• [Task directions]: Out of the data below, copy every line with the string "seen".

• [Information provided]:

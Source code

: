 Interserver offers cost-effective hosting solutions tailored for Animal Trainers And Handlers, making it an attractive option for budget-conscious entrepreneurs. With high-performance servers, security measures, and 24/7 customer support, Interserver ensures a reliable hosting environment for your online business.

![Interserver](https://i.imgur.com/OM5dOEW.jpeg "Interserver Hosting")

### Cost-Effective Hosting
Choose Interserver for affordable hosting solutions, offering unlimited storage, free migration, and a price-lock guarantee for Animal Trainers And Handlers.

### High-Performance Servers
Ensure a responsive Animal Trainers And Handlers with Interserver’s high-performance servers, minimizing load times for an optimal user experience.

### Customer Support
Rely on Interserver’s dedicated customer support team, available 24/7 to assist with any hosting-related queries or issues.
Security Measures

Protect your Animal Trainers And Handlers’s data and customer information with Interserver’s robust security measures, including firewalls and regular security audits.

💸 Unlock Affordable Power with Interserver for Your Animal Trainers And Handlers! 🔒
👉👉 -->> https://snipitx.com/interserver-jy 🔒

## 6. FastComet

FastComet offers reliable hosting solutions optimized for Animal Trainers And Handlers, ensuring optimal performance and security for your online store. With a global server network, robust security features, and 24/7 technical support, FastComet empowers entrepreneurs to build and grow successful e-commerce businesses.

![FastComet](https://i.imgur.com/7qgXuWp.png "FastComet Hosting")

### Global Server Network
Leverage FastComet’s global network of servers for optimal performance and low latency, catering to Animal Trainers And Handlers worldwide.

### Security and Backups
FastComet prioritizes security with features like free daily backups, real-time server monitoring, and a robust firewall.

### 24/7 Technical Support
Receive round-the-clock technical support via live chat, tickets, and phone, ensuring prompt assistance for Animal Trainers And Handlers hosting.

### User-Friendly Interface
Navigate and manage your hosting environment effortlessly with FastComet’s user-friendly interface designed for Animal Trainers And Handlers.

...

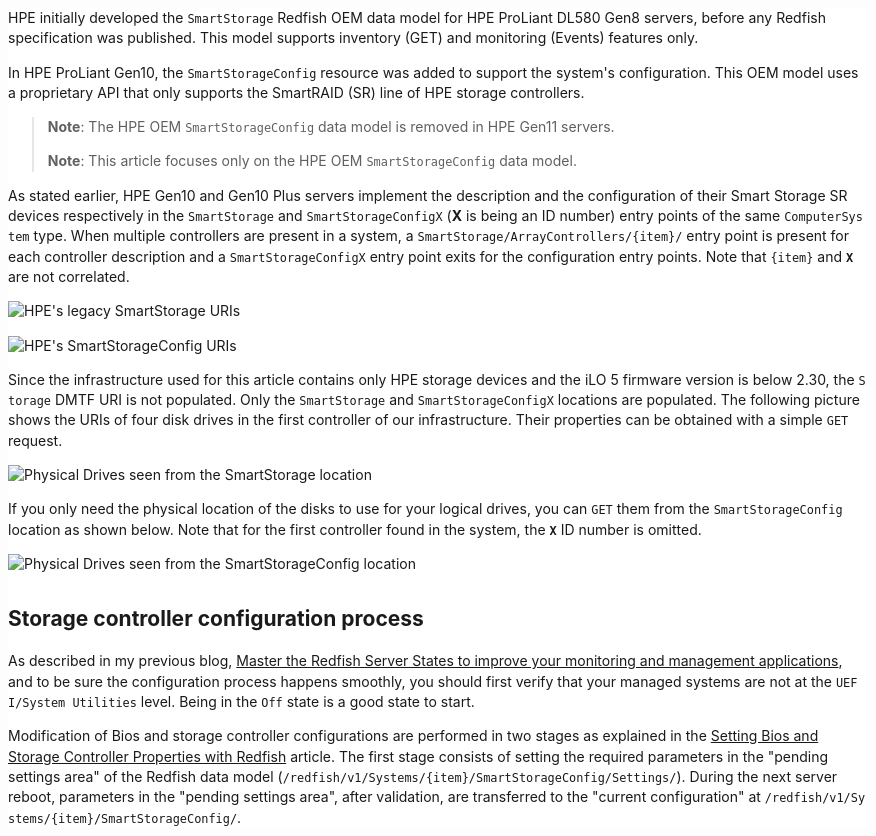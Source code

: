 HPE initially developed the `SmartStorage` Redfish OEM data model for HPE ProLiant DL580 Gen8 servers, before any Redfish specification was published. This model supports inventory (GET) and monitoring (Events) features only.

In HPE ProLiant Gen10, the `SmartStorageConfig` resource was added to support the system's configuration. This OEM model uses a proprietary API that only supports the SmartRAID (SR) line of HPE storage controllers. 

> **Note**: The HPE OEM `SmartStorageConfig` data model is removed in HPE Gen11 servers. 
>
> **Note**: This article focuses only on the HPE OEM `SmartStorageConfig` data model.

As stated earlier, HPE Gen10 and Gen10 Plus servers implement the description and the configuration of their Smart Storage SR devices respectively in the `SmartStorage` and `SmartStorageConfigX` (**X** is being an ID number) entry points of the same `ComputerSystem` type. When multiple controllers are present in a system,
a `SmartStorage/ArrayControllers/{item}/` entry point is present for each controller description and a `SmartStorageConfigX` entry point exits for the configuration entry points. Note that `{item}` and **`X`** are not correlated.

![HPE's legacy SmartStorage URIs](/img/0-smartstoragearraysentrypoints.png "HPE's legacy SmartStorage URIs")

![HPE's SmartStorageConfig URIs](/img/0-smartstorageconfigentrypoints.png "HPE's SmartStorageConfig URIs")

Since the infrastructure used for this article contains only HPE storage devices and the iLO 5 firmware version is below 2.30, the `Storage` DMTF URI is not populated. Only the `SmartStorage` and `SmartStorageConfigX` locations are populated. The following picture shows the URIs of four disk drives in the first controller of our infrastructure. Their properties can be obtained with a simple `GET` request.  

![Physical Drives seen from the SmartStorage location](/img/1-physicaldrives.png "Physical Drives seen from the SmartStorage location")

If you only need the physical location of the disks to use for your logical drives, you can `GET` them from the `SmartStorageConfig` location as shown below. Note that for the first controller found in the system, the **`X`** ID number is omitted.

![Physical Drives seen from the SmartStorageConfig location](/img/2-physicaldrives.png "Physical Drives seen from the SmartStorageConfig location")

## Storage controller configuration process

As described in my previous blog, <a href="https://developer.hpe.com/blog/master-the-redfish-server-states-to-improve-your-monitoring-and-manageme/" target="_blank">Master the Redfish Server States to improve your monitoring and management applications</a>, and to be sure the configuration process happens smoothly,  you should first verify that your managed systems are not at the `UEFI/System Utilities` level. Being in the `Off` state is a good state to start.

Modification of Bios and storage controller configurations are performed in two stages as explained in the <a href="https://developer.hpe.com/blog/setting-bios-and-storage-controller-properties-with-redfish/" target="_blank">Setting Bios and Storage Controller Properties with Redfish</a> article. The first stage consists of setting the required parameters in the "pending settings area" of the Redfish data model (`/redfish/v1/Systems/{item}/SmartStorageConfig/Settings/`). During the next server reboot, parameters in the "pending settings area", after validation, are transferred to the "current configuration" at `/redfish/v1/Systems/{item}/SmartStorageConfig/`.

• [Solution for this problem]:
![Physical Drives seen from the SmartStorage location](/img/1-physicaldrives.png "Physical Drives seen from the SmartStorage location")
![Physical Drives seen from the SmartStorageConfig location](/img/2-physicaldrives.png "Physical Drives seen from the SmartStorageConfig location")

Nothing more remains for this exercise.